The group said that “more than a dozen hazardous chemicals and metals as well as radiation were detected in the wastewater, some at average levels that are hundreds or thousands of times higher than the state’s drinking water standards or public health goals.”
The report – ‘Toxic Stew: What’s in Fracking Wastewater’ – stemmed from the state’s 2013 disclosure law which mandates the comprehensive testing and public release of the chemicals in drilling wastewater. The oil and gas industry has fought hard – with cover from government regulators like the US Environmental Protection Agency (EPA) and California’s own Division of Oil, Gas and Geothermal Resources – to obfuscate and conceal what it injects into the Earth.

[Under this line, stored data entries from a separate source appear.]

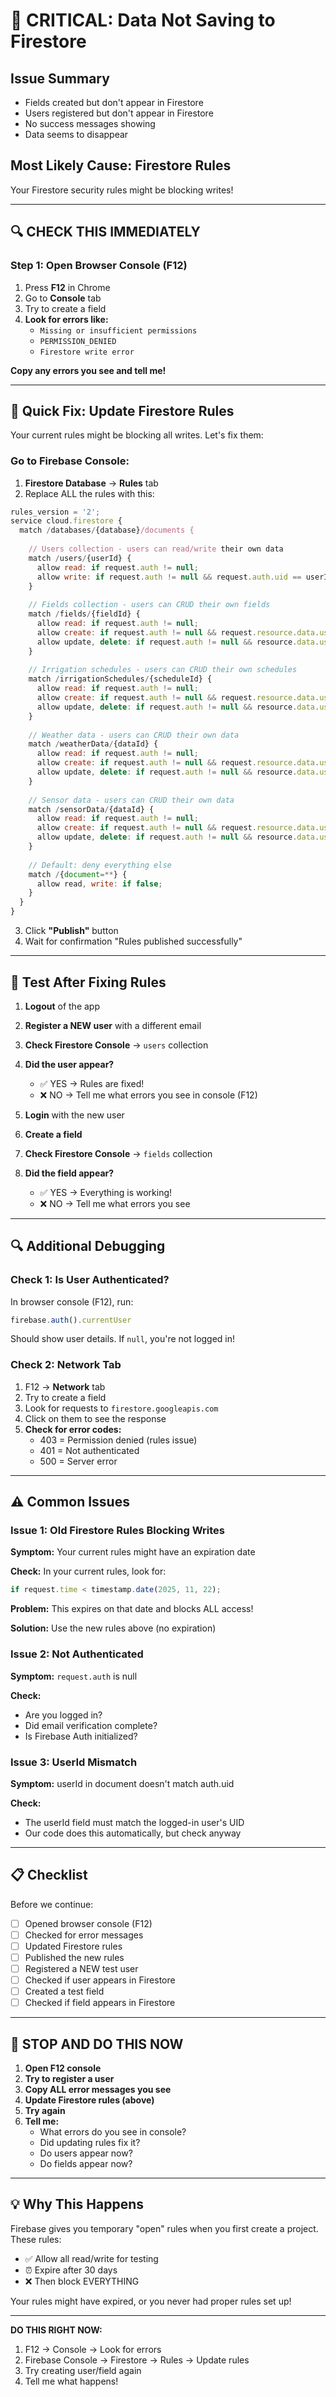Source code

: # 🚨 CRITICAL: Data Not Saving to Firestore

## Issue Summary
- Fields created but don't appear in Firestore
- Users registered but don't appear in Firestore
- No success messages showing
- Data seems to disappear

## Most Likely Cause: Firestore Rules

Your Firestore security rules might be blocking writes!

---

## 🔍 **CHECK THIS IMMEDIATELY**

### Step 1: Open Browser Console (F12)

1. Press **F12** in Chrome
2. Go to **Console** tab
3. Try to create a field
4. **Look for errors like:**
   - `Missing or insufficient permissions`
   - `PERMISSION_DENIED`
   - `Firestore write error`

**Copy any errors you see and tell me!**

---

## 🔧 **Quick Fix: Update Firestore Rules**

Your current rules might be blocking all writes. Let's fix them:

### Go to Firebase Console:
1. **Firestore Database** → **Rules** tab
2. Replace ALL the rules with this:

```javascript
rules_version = '2';
service cloud.firestore {
  match /databases/{database}/documents {
    
    // Users collection - users can read/write their own data
    match /users/{userId} {
      allow read: if request.auth != null;
      allow write: if request.auth != null && request.auth.uid == userId;
    }
    
    // Fields collection - users can CRUD their own fields
    match /fields/{fieldId} {
      allow read: if request.auth != null;
      allow create: if request.auth != null && request.resource.data.userId == request.auth.uid;
      allow update, delete: if request.auth != null && resource.data.userId == request.auth.uid;
    }
    
    // Irrigation schedules - users can CRUD their own schedules
    match /irrigationSchedules/{scheduleId} {
      allow read: if request.auth != null;
      allow create: if request.auth != null && request.resource.data.userId == request.auth.uid;
      allow update, delete: if request.auth != null && resource.data.userId == request.auth.uid;
    }
    
    // Weather data - users can CRUD their own data
    match /weatherData/{dataId} {
      allow read: if request.auth != null;
      allow create: if request.auth != null && request.resource.data.userId == request.auth.uid;
      allow update, delete: if request.auth != null && resource.data.userId == request.auth.uid;
    }
    
    // Sensor data - users can CRUD their own data
    match /sensorData/{dataId} {
      allow read: if request.auth != null;
      allow create: if request.auth != null && request.resource.data.userId == request.auth.uid;
      allow update, delete: if request.auth != null && resource.data.userId == request.auth.uid;
    }
    
    // Default: deny everything else
    match /{document=**} {
      allow read, write: if false;
    }
  }
}
```

3. Click **"Publish"** button
4. Wait for confirmation "Rules published successfully"

---

## 🧪 **Test After Fixing Rules**

1. **Logout** of the app
2. **Register a NEW user** with a different email
3. **Check Firestore Console** → `users` collection
4. **Did the user appear?**
   - ✅ YES → Rules are fixed!
   - ❌ NO → Tell me what errors you see in console (F12)

5. **Login** with the new user
6. **Create a field**
7. **Check Firestore Console** → `fields` collection
8. **Did the field appear?**
   - ✅ YES → Everything is working!
   - ❌ NO → Tell me what errors you see

---

## 🔍 **Additional Debugging**

### Check 1: Is User Authenticated?

In browser console (F12), run:
```javascript
firebase.auth().currentUser
```

Should show user details. If `null`, you're not logged in!

### Check 2: Network Tab

1. F12 → **Network** tab
2. Try to create a field
3. Look for requests to `firestore.googleapis.com`
4. Click on them to see the response
5. **Check for error codes:**
   - 403 = Permission denied (rules issue)
   - 401 = Not authenticated
   - 500 = Server error

---

## ⚠️ **Common Issues**

### Issue 1: Old Firestore Rules Blocking Writes
**Symptom:** Your current rules might have an expiration date

**Check:** In your current rules, look for:
```javascript
if request.time < timestamp.date(2025, 11, 22);
```

**Problem:** This expires on that date and blocks ALL access!

**Solution:** Use the new rules above (no expiration)

### Issue 2: Not Authenticated
**Symptom:** `request.auth` is null

**Check:** 
- Are you logged in?
- Did email verification complete?
- Is Firebase Auth initialized?

### Issue 3: UserId Mismatch
**Symptom:** userId in document doesn't match auth.uid

**Check:** 
- The userId field must match the logged-in user's UID
- Our code does this automatically, but check anyway

---

## 📋 **Checklist**

Before we continue:

- [ ] Opened browser console (F12)
- [ ] Checked for error messages
- [ ] Updated Firestore rules
- [ ] Published the new rules
- [ ] Registered a NEW test user
- [ ] Checked if user appears in Firestore
- [ ] Created a test field
- [ ] Checked if field appears in Firestore

---

## 🚨 **STOP AND DO THIS NOW**

1. **Open F12 console**
2. **Try to register a user**
3. **Copy ALL error messages you see**
4. **Update Firestore rules (above)**
5. **Try again**
6. **Tell me:**
   - What errors do you see in console?
   - Did updating rules fix it?
   - Do users appear now?
   - Do fields appear now?

---

## 💡 **Why This Happens**

Firebase gives you temporary "open" rules when you first create a project. These rules:
- ✅ Allow all read/write for testing
- ⏰ Expire after 30 days
- ❌ Then block EVERYTHING

Your rules might have expired, or you never had proper rules set up!

---

**DO THIS RIGHT NOW:**

1. F12 → Console → Look for errors
2. Firebase Console → Firestore → Rules → Update rules
3. Try creating user/field again
4. Tell me what happens!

“Petroleum chemicals, heavy metals and radioactive elements, plus high levels of dissolved solids, are among the pollutants found in fracking wastewater samples tested under the new disclosure program,” the Environmental Working Group wrote.
“They include benzene, chromium-6, lead and arsenic – all listed under California’s Proposition 65 as causes of cancer or reproductive harm. Nearly every one of the 293 samples tested contained benzene at levels ranging from twice to more than 7,000 times the state drinking water standard. The wastewater also carried, on average, thousands of times more radioactive radium than the state’s public health goals consider safe, as well as elevated levels of potentially harmful ions such as nitrate and chloride.”